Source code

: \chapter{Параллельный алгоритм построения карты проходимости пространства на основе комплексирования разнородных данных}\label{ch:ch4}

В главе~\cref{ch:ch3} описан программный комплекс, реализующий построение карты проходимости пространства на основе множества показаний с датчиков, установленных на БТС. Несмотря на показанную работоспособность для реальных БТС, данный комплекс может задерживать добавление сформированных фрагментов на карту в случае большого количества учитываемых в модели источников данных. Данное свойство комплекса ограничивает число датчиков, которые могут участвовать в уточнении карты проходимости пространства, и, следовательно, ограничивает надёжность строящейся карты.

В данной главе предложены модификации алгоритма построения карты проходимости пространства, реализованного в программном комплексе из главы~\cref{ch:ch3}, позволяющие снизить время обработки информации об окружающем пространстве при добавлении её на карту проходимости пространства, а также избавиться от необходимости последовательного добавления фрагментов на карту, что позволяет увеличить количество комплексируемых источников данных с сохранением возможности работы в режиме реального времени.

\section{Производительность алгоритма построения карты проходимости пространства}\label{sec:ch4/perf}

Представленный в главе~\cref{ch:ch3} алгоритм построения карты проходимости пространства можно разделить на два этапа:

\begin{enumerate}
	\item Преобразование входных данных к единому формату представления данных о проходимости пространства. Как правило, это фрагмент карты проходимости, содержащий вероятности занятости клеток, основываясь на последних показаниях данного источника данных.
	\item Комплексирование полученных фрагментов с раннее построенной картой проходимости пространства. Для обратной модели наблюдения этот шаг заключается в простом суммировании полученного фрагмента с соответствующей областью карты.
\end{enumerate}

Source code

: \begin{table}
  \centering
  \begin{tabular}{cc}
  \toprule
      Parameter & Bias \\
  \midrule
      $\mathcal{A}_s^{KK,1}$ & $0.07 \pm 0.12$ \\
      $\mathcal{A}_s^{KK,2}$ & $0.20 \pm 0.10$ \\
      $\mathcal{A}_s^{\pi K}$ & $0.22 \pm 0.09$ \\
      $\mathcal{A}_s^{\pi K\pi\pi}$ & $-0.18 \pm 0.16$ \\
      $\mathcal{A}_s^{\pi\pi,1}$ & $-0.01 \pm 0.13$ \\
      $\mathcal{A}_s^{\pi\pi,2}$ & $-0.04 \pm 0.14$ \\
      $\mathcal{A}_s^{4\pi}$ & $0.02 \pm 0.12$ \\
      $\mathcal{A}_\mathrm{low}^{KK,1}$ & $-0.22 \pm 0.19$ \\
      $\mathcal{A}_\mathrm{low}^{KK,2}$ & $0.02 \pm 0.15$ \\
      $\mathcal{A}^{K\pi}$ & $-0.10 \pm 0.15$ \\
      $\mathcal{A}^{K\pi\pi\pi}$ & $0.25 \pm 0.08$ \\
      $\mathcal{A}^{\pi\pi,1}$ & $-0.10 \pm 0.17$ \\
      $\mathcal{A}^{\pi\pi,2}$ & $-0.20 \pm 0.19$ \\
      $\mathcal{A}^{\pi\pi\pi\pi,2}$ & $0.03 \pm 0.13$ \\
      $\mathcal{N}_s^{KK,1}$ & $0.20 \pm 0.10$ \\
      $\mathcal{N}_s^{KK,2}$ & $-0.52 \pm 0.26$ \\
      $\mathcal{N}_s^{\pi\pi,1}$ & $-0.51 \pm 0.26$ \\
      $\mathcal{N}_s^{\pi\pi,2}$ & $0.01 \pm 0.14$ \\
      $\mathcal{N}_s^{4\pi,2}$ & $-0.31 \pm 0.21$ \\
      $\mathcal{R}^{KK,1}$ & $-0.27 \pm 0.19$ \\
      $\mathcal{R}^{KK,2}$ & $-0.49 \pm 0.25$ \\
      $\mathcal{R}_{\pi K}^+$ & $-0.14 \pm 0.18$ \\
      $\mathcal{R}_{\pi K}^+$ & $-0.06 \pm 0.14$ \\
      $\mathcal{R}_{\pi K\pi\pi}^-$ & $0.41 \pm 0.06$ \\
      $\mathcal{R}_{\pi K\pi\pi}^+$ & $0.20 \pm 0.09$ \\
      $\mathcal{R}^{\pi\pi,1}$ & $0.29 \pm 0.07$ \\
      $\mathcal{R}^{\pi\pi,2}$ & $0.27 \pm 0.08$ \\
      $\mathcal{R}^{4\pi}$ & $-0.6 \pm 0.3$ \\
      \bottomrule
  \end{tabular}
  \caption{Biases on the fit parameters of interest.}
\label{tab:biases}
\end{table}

————————

To do – Copy the full listing verbatim.

Response to the task –
Source code

: \chapter{Параллельный алгоритм построения карты проходимости пространства на основе комплексирования разнородных данных}\label{ch:ch4}

В главе~\cref{ch:ch3} описан программный комплекс, реализующий построение карты проходимости пространства на основе множества показаний с датчиков, установленных на БТС. Несмотря на показанную работоспособность для реальных БТС, данный комплекс может задерживать добавление сформированных фрагментов на карту в случае большого количества учитываемых в модели источников данных. Данное свойство комплекса ограничивает число датчиков, которые могут участвовать в уточнении карты проходимости пространства, и, следовательно, ограничивает надёжность строящейся карты.

В данной главе предложены модификации алгоритма построения карты проходимости пространства, реализованного в программном комплексе из главы~\cref{ch:ch3}, позволяющие снизить время обработки информации об окружающем пространстве при добавлении её на карту проходимости пространства, а также избавиться от необходимости последовательного добавления фрагментов на карту, что позволяет увеличить количество комплексируемых источников данных с сохранением возможности работы в режиме реального времени.

\section{Производительность алгоритма построения карты проходимости пространства}\label{sec:ch4/perf}

Представленный в главе~\cref{ch:ch3} алгоритм построения карты проходимости пространства можно разделить на два этапа:

\begin{enumerate}
	\item Преобразование входных данных к единому формату представления данных о проходимости пространства. Как правило, это фрагмент карты проходимости, содержащий вероятности занятости клеток, основываясь на последних показаниях данного источника данных.
	\item Комплексирование полученных фрагментов с раннее построенной картой проходимости пространства. Для обратной модели наблюдения этот шаг заключается в простом суммировании полученного фрагмента с соответствующей областью карты.
\end{enumerate}

Source code

: \begin{table}
  \centering
  \begin{tabular}{cc}
  \toprule
      Parameter & Bias \\
  \midrule
      $\mathcal{A}_s^{KK,1}$ & $0.07 \pm 0.12$ \\
      $\mathcal{A}_s^{KK,2}$ & $0.20 \pm 0.10$ \\
      $\mathcal{A}_s^{\pi K}$ & $0.22 \pm 0.09$ \\
      $\mathcal{A}_s^{\pi K\pi\pi}$ & $-0.18 \pm 0.16$ \\
      $\mathcal{A}_s^{\pi\pi,1}$ & $-0.01 \pm 0.13$ \\
      $\mathcal{A}_s^{\pi\pi,2}$ & $-0.04 \pm 0.14$ \\
      $\mathcal{A}_s^{4\pi}$ & $0.02 \pm 0.12$ \\
      $\mathcal{A}_\mathrm{low}^{KK,1}$ & $-0.22 \pm 0.19$ \\
      $\mathcal{A}_\mathrm{low}^{KK,2}$ & $0.02 \pm 0.15$ \\
      $\mathcal{A}^{K\pi}$ & $-0.10 \pm 0.15$ \\
      $\mathcal{A}^{K\pi\pi\pi}$ & $0.25 \pm 0.08$ \\
      $\mathcal{A}^{\pi\pi,1}$ & $-0.10 \pm 0.17$ \\
      $\mathcal{A}^{\pi\pi,2}$ & $-0.20 \pm 0.19$ \\
      $\mathcal{A}^{\pi\pi\pi\pi,2}$ & $0.03 \pm 0.13$ \\
      $\mathcal{N}_s^{KK,1}$ & $0.20 \pm 0.10$ \\
      $\mathcal{N}_s^{KK,2}$ & $-0.52 \pm 0.26$ \\
      $\mathcal{N}_s^{\pi\pi,1}$ & $-0.51 \pm 0.26$ \\
      $\mathcal{N}_s^{\pi\pi,2}$ & $0.01 \pm 0.14$ \\
      $\mathcal{N}_s^{4\pi,2}$ & $-0.31 \pm 0.21$ \\
      $\mathcal{R}^{KK,1}$ & $-0.27 \pm 0.19$ \\
      $\mathcal{R}^{KK,2}$ & $-0.49 \pm 0.25$ \\
      $\mathcal{R}_{\pi K}^+$ & $-0.14 \pm 0.18$ \\
      $\mathcal{R}_{\pi K}^+$ & $-0.06 \pm 0.14$ \\
      $\mathcal{R}_{\pi K\pi\pi}^-$ & $0.41 \pm 0.06$ \\
      $\mathcal{R}_{\pi K\pi\pi}^+$ & $0.20 \pm 0.09$ \\
      $\mathcal{R}^{\pi\pi,1}$ & $0.29 \pm 0.07$ \\
      $\mathcal{R}^{\pi\pi,2}$ & $0.27 \pm 0.08$ \\
      $\mathcal{R}^{4\pi}$ & $-0.6 \pm 0.3$ \\
      \bottomrule
  \end{tabular}
  \caption{Biases on the fit parameters of interest.}
\label{tab:biases}
\end{table}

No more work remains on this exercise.